A long-mothballed, unfinished casino-hotel on the Las Vegas Strip has been sold for $600 million, eight years after construction halted on the 63-story tower amid the recession.
(Sparrowman980 at English Wikipedia photo)
LAS VEGAS (AP) A long-mothballed, unfinished casino-hotel on the Las Vegas Strip has been sold for $600 million, eight years after construction halted on the 63-story tower amid the recession.
A partnership led by New York-based real estate company Witkoff bought the Fontainebleau Las Vegas, a hulking bluish tower that was 70 percent finished when construction stopped and has since served as a training site for firefighters.
“[The property] is one of the best physical assets in the country, which is one of the reasons we were attracted to it,” Witkoff's chairman and CEO Steve Witkoff said in a statement.
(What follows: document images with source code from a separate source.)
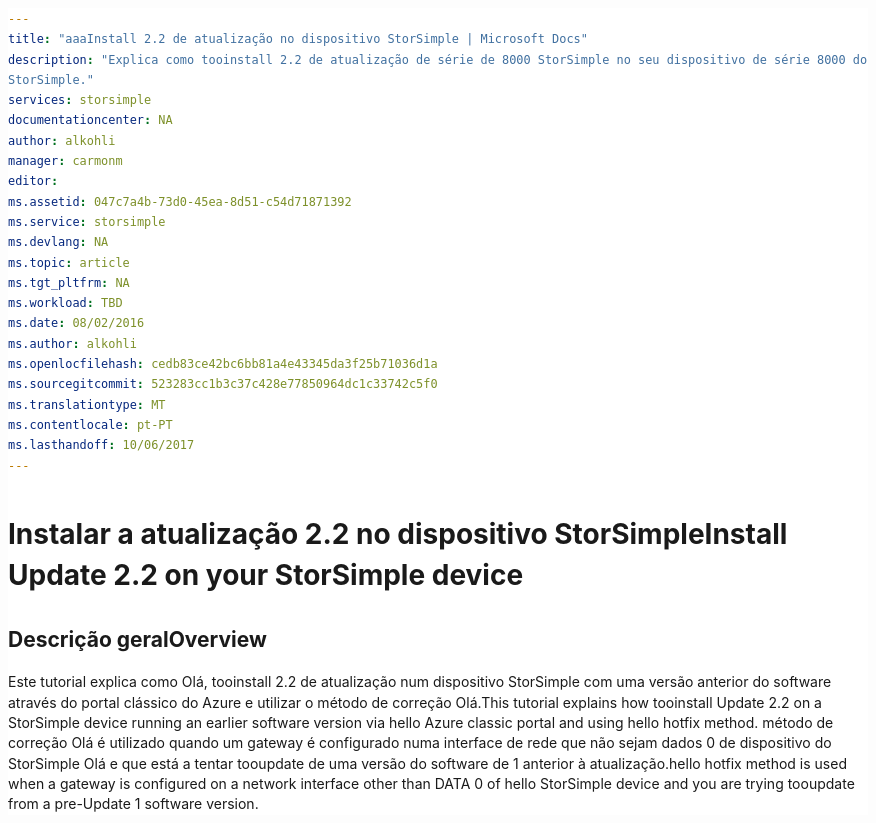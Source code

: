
 ```yaml
---
title: "aaaInstall 2.2 de atualização no dispositivo StorSimple | Microsoft Docs"
description: "Explica como tooinstall 2.2 de atualização de série de 8000 StorSimple no seu dispositivo de série 8000 do StorSimple."
services: storsimple
documentationcenter: NA
author: alkohli
manager: carmonm
editor: 
ms.assetid: 047c7a4b-73d0-45ea-8d51-c54d71871392
ms.service: storsimple
ms.devlang: NA
ms.topic: article
ms.tgt_pltfrm: NA
ms.workload: TBD
ms.date: 08/02/2016
ms.author: alkohli
ms.openlocfilehash: cedb83ce42bc6bb81a4e43345da3f25b71036d1a
ms.sourcegitcommit: 523283cc1b3c37c428e77850964dc1c33742c5f0
ms.translationtype: MT
ms.contentlocale: pt-PT
ms.lasthandoff: 10/06/2017
---
```

# <a name="install-update-22-on-your-storsimple-device"></a><span data-ttu-id="8c028-103">Instalar a atualização 2.2 no dispositivo StorSimple</span><span class="sxs-lookup"><span data-stu-id="8c028-103">Install Update 2.2 on your StorSimple device</span></span>
## <a name="overview"></a><span data-ttu-id="8c028-104">Descrição geral</span><span class="sxs-lookup"><span data-stu-id="8c028-104">Overview</span></span>
<span data-ttu-id="8c028-105">Este tutorial explica como Olá, tooinstall 2.2 de atualização num dispositivo StorSimple com uma versão anterior do software através do portal clássico do Azure e utilizar o método de correção Olá.</span><span class="sxs-lookup"><span data-stu-id="8c028-105">This tutorial explains how tooinstall Update 2.2 on a StorSimple device running an earlier software version via hello Azure classic portal and using hello hotfix method.</span></span> <span data-ttu-id="8c028-106">método de correção Olá é utilizado quando um gateway é configurado numa interface de rede que não sejam dados 0 de dispositivo do StorSimple Olá e que está a tentar tooupdate de uma versão do software de 1 anterior à atualização.</span><span class="sxs-lookup"><span data-stu-id="8c028-106">hello hotfix method is used when a gateway is configured on a network interface other than DATA 0 of hello StorSimple device and you are trying tooupdate from a pre-Update 1 software version.</span></span>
He added that the company wants to “unlock” the property's growth potential, though he didn't say exactly what will be the fate of the nearly completed tower on the north end of the Las Vegas Strip.
The site near the Circus Circus and SLS casino-resorts, as well as the Las Vegas Convention Center, has been dormant since 2009, about two years after privately held Fontainebleau Resorts LLC began work on the $2.9 billion, 3,900-room project.
Business magnate Carl Icahn and his firm, Icahn NV Gaming Acquisition LLC, bought the property out of bankruptcy in 2010 for $150 million.
The property is away from the heart of the Strip and near another halted casino-resort project. Should Witkoff choose to open the property as a casino-resort, its location will influence how quickly it becomes profitable.
“Properties that are closer to MGM properties and Caesars properties tend to do better on average daily rates,” said Alex Bumazhny, gambling analyst of Fitch Ratings. “Fontainebleau is a little bit outside of critical mass. SLS ... struggled to ramp up to profitability arguably because of its location.”
He added that the success of the property also will depend on how long its owners can support losses until it becomes profitable, which can take years, and whether there's a hiccup in the economy.
“They probably want to open sooner rather than later to catch the current wave of the good economy,” Bumazhny said.